TASK TO COMPLETE -> How many lines in the records below contain the word "viewed"? Answer with the number alone.

EXTRACTED ENTRIES ->
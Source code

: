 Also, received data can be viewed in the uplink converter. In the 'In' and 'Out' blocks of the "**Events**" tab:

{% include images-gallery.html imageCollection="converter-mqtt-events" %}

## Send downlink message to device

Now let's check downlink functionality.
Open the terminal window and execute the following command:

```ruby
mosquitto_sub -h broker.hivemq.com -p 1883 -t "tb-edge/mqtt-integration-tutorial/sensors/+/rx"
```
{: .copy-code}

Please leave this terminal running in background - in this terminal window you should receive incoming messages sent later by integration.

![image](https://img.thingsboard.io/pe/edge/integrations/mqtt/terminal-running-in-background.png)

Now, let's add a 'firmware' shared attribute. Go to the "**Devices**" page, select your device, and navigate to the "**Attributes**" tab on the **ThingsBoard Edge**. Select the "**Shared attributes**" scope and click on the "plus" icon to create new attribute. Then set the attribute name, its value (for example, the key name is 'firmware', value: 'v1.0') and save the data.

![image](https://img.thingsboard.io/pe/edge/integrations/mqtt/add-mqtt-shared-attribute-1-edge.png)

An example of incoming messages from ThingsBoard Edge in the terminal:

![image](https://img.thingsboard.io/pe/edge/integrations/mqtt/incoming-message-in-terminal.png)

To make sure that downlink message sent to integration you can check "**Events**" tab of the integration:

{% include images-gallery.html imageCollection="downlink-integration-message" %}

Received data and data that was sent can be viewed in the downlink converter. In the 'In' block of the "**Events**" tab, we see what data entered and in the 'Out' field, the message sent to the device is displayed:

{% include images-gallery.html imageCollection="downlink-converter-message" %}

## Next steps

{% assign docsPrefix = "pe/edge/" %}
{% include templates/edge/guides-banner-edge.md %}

SOLUTION -> 2